Required action —
What you return should be the entries, unchanged, without their pictures.

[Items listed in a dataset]

- - - - - - -

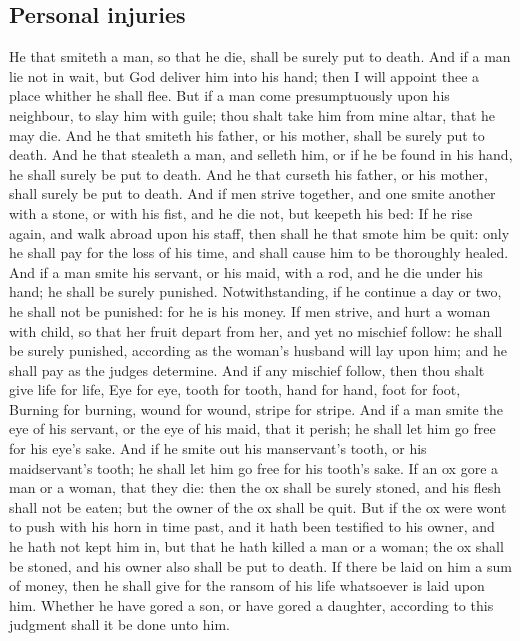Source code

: \begin{biblechapter}
\section*{Personal injuries}
\verse He that smiteth a man, so that he die, shall be surely put to death.
\verse And if a man lie not in wait, but God deliver him into his hand; then I will appoint thee a place whither he shall flee.
\verse But if a man come presumptuously upon his neighbour, to slay him with guile; thou shalt take him from mine altar, that he may die.
\verse And he that smiteth his father, or his mother, shall be surely put to death.
\verse And he that stealeth a man, and selleth him, or if he be found in his hand, he shall surely be put to death.
\verse And he that curseth his father, or his mother, shall surely be put to death.
\verse And if men strive together, and one smite another with a stone, or with his fist, and he die not, but keepeth his bed:
\verse If he rise again, and walk abroad upon his staff, then shall he that smote him be quit: only he shall pay for the loss of his time, and shall cause him to be thoroughly healed.
\verse And if a man smite his servant, or his maid, with a rod, and he die under his hand; he shall be surely punished.
\verse Notwithstanding, if he continue a day or two, he shall not be punished: for he is his money.
\verse If men strive, and hurt a woman with child, so that her fruit depart from her, and yet no mischief follow: he shall be surely punished, according as the woman's husband will lay upon him; and he shall pay as the judges determine.
\verse And if any mischief follow, then thou shalt give life for life,
\verse Eye for eye, tooth for tooth, hand for hand, foot for foot,
\verse Burning for burning, wound for wound, stripe for stripe.
\verse And if a man smite the eye of his servant, or the eye of his maid, that it perish; he shall let him go free for his eye's sake.
\verse And if he smite out his manservant's tooth, or his maidservant's tooth; he shall let him go free for his tooth's sake.
\verse If an ox gore a man or a woman, that they die: then the ox shall be surely stoned, and his flesh shall not be eaten; but the owner of the ox shall be quit.
\verse But if the ox were wont to push with his horn in time past, and it hath been testified to his owner, and he hath not kept him in, but that he hath killed a man or a woman; the ox shall be stoned, and his owner also shall be put to death.
\verse If there be laid on him a sum of money, then he shall give for the ransom of his life whatsoever is laid upon him.
\verse Whether he have gored a son, or have gored a daughter, according to this judgment shall it be done unto him.

\end{biblechapter}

- - - - - - -

Expected answer —
Source code

: \begin{biblechapter}
\section*{Personal injuries}
\verse He that smiteth a man, so that he die, shall be surely put to death.
\verse And if a man lie not in wait, but God deliver him into his hand; then I will appoint thee a place whither he shall flee.
\verse But if a man come presumptuously upon his neighbour, to slay him with guile; thou shalt take him from mine altar, that he may die.
\verse And he that smiteth his father, or his mother, shall be surely put to death.
\verse And he that stealeth a man, and selleth him, or if he be found in his hand, he shall surely be put to death.
\verse And he that curseth his father, or his mother, shall surely be put to death.
\verse And if men strive together, and one smite another with a stone, or with his fist, and he die not, but keepeth his bed:
\verse If he rise again, and walk abroad upon his staff, then shall he that smote him be quit: only he shall pay for the loss of his time, and shall cause him to be thoroughly healed.
\verse And if a man smite his servant, or his maid, with a rod, and he die under his hand; he shall be surely punished.
\verse Notwithstanding, if he continue a day or two, he shall not be punished: for he is his money.
\verse If men strive, and hurt a woman with child, so that her fruit depart from her, and yet no mischief follow: he shall be surely punished, according as the woman's husband will lay upon him; and he shall pay as the judges determine.
\verse And if any mischief follow, then thou shalt give life for life,
\verse Eye for eye, tooth for tooth, hand for hand, foot for foot,
\verse Burning for burning, wound for wound, stripe for stripe.
\verse And if a man smite the eye of his servant, or the eye of his maid, that it perish; he shall let him go free for his eye's sake.
\verse And if he smite out his manservant's tooth, or his maidservant's tooth; he shall let him go free for his tooth's sake.
\verse If an ox gore a man or a woman, that they die: then the ox shall be surely stoned, and his flesh shall not be eaten; but the owner of the ox shall be quit.
\verse But if the ox were wont to push with his horn in time past, and it hath been testified to his owner, and he hath not kept him in, but that he hath killed a man or a woman; the ox shall be stoned, and his owner also shall be put to death.
\verse If there be laid on him a sum of money, then he shall give for the ransom of his life whatsoever is laid upon him.
\verse Whether he have gored a son, or have gored a daughter, according to this judgment shall it be done unto him.

\end{biblechapter}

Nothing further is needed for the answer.